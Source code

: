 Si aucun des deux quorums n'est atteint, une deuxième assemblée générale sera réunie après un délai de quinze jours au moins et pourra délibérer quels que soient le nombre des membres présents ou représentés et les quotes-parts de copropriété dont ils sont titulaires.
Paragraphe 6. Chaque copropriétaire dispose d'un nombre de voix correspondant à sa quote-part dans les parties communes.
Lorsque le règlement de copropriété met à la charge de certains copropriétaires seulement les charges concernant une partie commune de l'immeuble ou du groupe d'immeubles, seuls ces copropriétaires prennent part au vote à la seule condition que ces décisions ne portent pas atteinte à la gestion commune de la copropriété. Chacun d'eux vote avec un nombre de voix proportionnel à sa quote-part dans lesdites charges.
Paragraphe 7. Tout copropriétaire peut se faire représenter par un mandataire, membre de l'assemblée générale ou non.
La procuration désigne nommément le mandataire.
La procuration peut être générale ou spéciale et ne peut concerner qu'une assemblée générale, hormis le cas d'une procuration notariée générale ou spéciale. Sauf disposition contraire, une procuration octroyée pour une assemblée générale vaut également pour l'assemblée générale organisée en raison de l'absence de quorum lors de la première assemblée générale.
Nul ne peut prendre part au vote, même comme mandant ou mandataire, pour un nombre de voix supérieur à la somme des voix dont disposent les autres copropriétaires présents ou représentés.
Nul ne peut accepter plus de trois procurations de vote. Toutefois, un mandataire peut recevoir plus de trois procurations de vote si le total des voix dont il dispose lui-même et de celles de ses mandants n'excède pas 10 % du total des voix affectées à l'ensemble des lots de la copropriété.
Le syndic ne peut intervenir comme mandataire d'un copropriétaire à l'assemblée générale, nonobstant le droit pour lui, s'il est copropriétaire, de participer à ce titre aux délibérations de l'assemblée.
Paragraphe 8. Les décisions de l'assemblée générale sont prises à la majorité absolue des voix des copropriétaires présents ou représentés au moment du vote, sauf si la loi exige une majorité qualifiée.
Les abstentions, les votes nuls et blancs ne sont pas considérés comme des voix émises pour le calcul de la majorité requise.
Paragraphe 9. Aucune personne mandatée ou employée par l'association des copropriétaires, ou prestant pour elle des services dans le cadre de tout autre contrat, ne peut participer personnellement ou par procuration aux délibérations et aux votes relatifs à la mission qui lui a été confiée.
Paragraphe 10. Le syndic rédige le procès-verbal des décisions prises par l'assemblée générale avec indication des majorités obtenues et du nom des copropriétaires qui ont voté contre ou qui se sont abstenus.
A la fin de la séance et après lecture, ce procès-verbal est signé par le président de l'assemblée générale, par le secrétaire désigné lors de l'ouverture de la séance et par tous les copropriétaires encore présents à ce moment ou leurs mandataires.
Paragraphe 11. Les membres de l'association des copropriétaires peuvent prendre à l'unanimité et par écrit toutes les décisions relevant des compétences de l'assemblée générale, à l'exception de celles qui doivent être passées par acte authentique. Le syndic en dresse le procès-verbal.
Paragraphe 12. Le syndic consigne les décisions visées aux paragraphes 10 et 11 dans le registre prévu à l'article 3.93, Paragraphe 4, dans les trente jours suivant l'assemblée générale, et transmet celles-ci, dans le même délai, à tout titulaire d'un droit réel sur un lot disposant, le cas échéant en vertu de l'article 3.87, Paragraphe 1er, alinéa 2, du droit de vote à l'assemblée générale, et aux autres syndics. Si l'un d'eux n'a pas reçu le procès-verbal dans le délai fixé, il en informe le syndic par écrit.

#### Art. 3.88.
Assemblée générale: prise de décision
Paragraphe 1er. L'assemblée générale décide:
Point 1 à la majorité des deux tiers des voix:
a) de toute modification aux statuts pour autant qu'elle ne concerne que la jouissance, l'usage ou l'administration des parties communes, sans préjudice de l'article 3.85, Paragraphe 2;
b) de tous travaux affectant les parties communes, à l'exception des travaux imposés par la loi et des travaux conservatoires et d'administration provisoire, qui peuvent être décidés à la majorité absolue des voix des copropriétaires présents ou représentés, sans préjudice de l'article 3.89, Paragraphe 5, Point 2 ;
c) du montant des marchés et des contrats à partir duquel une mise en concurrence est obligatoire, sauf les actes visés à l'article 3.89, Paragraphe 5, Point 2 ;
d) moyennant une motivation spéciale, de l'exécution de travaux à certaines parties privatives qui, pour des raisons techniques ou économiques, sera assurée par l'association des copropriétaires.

WHAT YOU NEED TO DO:
In the listing above, count the lines that contain "deux". Give the number and nothing else.

THE COMPLETED TASK:
2